* Available data
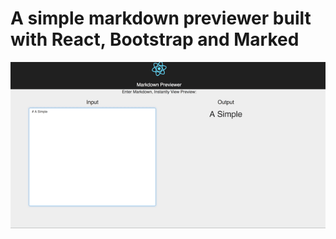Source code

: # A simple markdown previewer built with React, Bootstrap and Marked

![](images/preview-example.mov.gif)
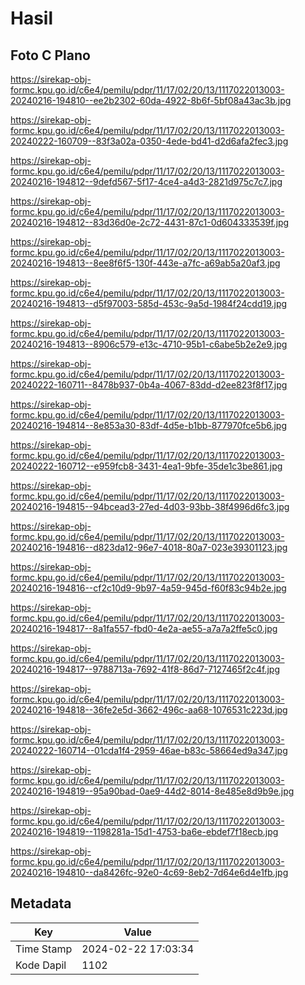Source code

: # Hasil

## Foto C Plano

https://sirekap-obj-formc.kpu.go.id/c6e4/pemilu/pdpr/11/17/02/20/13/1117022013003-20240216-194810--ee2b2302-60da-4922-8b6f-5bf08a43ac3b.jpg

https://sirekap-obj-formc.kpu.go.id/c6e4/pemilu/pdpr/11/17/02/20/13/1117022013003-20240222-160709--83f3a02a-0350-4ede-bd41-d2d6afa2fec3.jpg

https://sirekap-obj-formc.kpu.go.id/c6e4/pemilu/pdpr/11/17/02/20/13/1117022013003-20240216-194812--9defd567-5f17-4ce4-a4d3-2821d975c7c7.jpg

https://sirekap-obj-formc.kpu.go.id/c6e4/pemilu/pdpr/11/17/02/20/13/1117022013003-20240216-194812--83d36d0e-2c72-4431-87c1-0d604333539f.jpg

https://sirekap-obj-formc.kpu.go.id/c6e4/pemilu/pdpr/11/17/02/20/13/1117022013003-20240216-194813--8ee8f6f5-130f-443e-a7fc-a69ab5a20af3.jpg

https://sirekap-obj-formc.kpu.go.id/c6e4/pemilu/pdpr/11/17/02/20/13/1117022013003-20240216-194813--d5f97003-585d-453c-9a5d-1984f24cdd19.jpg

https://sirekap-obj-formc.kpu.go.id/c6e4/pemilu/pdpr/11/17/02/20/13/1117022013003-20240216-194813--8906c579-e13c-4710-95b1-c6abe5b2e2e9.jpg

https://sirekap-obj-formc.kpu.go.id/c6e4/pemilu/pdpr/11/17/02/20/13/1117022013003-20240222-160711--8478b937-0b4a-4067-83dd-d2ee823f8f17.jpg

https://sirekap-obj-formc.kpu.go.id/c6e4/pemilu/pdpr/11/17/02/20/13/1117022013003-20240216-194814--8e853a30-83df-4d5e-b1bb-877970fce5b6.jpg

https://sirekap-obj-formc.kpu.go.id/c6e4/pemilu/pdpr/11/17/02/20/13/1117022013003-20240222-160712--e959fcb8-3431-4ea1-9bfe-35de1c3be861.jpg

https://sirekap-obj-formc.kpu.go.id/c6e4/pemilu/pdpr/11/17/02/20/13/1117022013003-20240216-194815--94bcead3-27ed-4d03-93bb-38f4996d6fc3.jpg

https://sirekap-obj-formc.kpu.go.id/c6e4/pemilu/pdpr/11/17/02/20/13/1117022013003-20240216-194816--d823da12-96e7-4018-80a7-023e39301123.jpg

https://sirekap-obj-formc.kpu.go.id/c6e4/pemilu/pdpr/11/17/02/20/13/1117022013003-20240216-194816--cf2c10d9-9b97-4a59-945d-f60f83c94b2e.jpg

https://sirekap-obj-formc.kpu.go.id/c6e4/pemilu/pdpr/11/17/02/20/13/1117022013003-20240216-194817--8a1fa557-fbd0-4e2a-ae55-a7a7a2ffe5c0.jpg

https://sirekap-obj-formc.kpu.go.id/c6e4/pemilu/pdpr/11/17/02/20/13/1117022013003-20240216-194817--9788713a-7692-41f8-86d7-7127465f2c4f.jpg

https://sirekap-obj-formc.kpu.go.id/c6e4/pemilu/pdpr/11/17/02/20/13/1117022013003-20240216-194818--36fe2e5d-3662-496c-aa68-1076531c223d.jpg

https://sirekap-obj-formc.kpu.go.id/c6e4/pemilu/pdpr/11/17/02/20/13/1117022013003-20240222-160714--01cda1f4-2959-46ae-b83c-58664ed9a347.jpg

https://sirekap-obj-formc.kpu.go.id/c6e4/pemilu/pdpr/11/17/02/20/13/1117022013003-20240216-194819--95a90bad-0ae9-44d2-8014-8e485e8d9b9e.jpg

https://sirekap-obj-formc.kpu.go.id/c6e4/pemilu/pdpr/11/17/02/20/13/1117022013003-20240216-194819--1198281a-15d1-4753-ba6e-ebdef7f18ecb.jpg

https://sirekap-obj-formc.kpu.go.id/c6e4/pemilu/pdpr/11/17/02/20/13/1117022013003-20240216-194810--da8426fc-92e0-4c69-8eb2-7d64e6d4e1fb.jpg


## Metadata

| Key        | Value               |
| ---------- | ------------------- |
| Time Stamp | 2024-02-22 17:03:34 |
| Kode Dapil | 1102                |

...

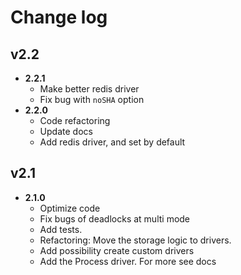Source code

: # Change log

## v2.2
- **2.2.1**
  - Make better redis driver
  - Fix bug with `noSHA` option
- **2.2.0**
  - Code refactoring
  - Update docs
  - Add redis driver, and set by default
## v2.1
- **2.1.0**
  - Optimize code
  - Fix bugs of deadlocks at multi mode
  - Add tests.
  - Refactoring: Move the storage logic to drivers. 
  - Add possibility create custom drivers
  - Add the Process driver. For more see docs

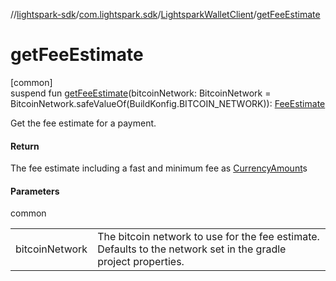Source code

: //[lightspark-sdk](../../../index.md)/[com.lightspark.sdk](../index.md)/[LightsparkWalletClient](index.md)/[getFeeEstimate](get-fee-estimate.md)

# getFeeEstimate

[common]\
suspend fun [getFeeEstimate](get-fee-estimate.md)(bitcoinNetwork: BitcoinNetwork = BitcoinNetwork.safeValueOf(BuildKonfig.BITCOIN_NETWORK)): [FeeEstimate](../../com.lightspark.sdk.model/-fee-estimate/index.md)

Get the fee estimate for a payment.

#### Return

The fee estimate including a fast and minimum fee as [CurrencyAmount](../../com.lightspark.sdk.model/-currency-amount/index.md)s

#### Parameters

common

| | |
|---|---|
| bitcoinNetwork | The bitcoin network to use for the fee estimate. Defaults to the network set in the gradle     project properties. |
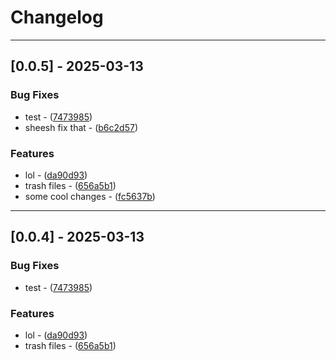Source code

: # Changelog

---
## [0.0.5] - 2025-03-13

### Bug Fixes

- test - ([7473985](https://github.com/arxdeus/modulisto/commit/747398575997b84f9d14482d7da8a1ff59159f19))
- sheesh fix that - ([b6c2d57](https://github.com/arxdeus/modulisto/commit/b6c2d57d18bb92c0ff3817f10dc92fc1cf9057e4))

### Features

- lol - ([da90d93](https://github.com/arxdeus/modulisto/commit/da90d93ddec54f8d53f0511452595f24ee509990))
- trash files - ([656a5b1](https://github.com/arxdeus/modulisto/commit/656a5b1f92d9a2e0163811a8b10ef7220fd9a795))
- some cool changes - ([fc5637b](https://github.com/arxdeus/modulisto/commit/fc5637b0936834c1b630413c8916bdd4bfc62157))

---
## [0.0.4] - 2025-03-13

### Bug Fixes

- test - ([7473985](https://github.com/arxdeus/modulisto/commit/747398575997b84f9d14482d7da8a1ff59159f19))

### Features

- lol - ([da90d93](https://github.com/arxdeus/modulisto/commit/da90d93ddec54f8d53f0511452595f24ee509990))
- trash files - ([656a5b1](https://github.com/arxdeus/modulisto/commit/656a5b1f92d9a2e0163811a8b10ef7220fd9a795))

* What is needed
From the entries above, tally the lines that contain the string "with". Report the total and nothing more.

* Written answer
2